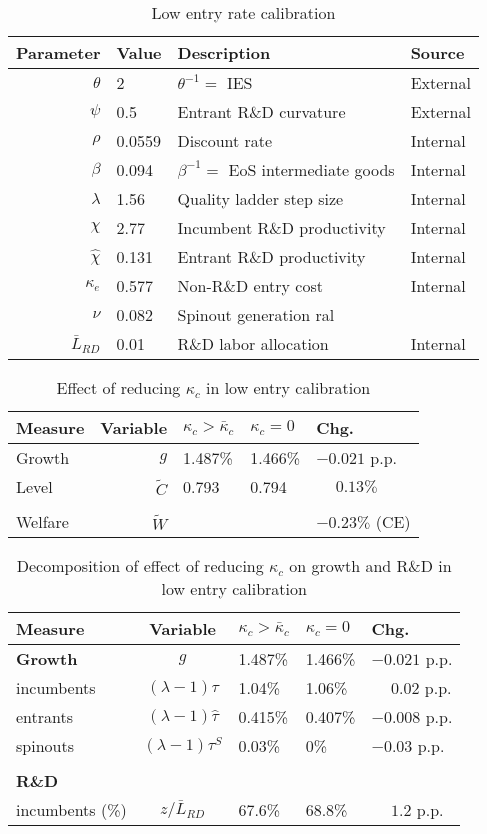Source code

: \documentclass[ecta,nameyear,draft]{econsocart}
\theoremstyle{plain}
\theoremstyle{remark}
\begin{document}
\begin{appendix}
\begin{table}[]
	\centering
	\caption{Low entry rate calibration}\label{calibration_lowEntry_parameters}
	\begin{tabular}{rlll}
		\toprule \toprule
		Parameter & Value & Description & Source \tabularnewline
		\midrule
		$\theta$ & 2 & $\theta^{-1} = $ IES & External 
		\tabularnewline
		$\psi$ & 0.5 & Entrant R\&D curvature & External \tabularnewline
		$\rho$ & 0.0559 & Discount rate  & Internal \tabularnewline
		$\beta$ & 0.094 & $\beta^{-1} = $ EoS intermediate goods & Internal \tabularnewline 
		$\lambda$ & 1.56 & Quality ladder step size & Internal 
		\tabularnewline
		$\chi$ & 2.77 & Incumbent R\&D productivity & Internal 
		\tabularnewline
		$\hat{\chi}$ & 0.131 & Entrant R\&D productivity & Internal \tabularnewline 
		$\kappa_e$ & 0.577 & Non-R\&D entry cost & Internal \tabularnewline
		$\nu$ & 0.082 & Spinout generation ral\tabularnewline
		$\bar{L}_{RD}$ & 0.01 & R\&D labor allocation  & Internal \tabularnewline
		\bottomrule
	\end{tabular}
\end{table}

\begin{table}
	\centering
	\caption{Effect of reducing $\kappa_c$ in low entry calibration}\label{reducing_kappa_c_table_lowEntry}
	\begin{tabular}{lrlll}
		\toprule \toprule
		Measure & Variable & $\kappa_c > \bar{\kappa}_c$ & $\kappa_c = 0$ & Chg. \tabularnewline
		\midrule
		Growth & $g$ & 1.487\% & 1.466\% & $-0.021$ p.p. \tabularnewline
		Level & $\tilde{C}$  & 0.793 &  0.794 & $\phantom{-}0.13\%$ \tabularnewline 
		\tabularnewline
		Welfare & $\tilde{W}$  &  & & $-0.23\%$ (CE)  \tabularnewline
		\bottomrule
	\end{tabular}
\end{table}

\begin{table}[]
	\centering
	\caption{Decomposition of effect of reducing $\kappa_c$ on growth and R\&D in low entry calibration}\label{reducing_kappa_c_decomposition_table_lowEntry}
	\begin{tabular}{lclll}
		\toprule \toprule
		Measure & Variable & $\kappa_c > \bar{\kappa}_c$ & $\kappa_c = 0$ & Chg. \tabularnewline
		\midrule
		\textbf{Growth} & $g$ & 1.487\% & 1.466\% & $-0.021$ p.p.\tabularnewline
		\multicolumn{1}{l}{\quad incumbents} & $(\lambda -1) \tau$  & 1.04\% & 1.06\% & $\phantom{-}0.02$ p.p. \tabularnewline
		\multicolumn{1}{l}{\quad entrants} & $(\lambda -1) \hat{\tau}$ & 0.415\% & 0.407\% & $-0.008$ p.p. \tabularnewline
		\multicolumn{1}{l}{\quad spinouts} & $(\lambda -1) \tau^S$ & 0.03\% & 0\% & $-0.03$ p.p. \tabularnewline
		\tabularnewline
		\textbf{R\&D} & & & & 
		\tabularnewline
		\multicolumn{1}{l}{\quad incumbents (\%)}  & $z / \bar{L}_{RD}$ & 67.6\% & 68.8\% & $\phantom{-} 1.2$ p.p. \tabularnewline 
		

\end{tabular}
\end{table}
\end{appendix}
\end{document}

• **Exercise description**:
Using the records above, find and show each line with the string "begin".

• **Output of the task**:
\begin{document}
\begin{appendix}
\begin{table}[]
	\begin{tabular}{rlll}
\begin{table}
	\begin{tabular}{lrlll}
\begin{table}[]
	\begin{tabular}{lclll}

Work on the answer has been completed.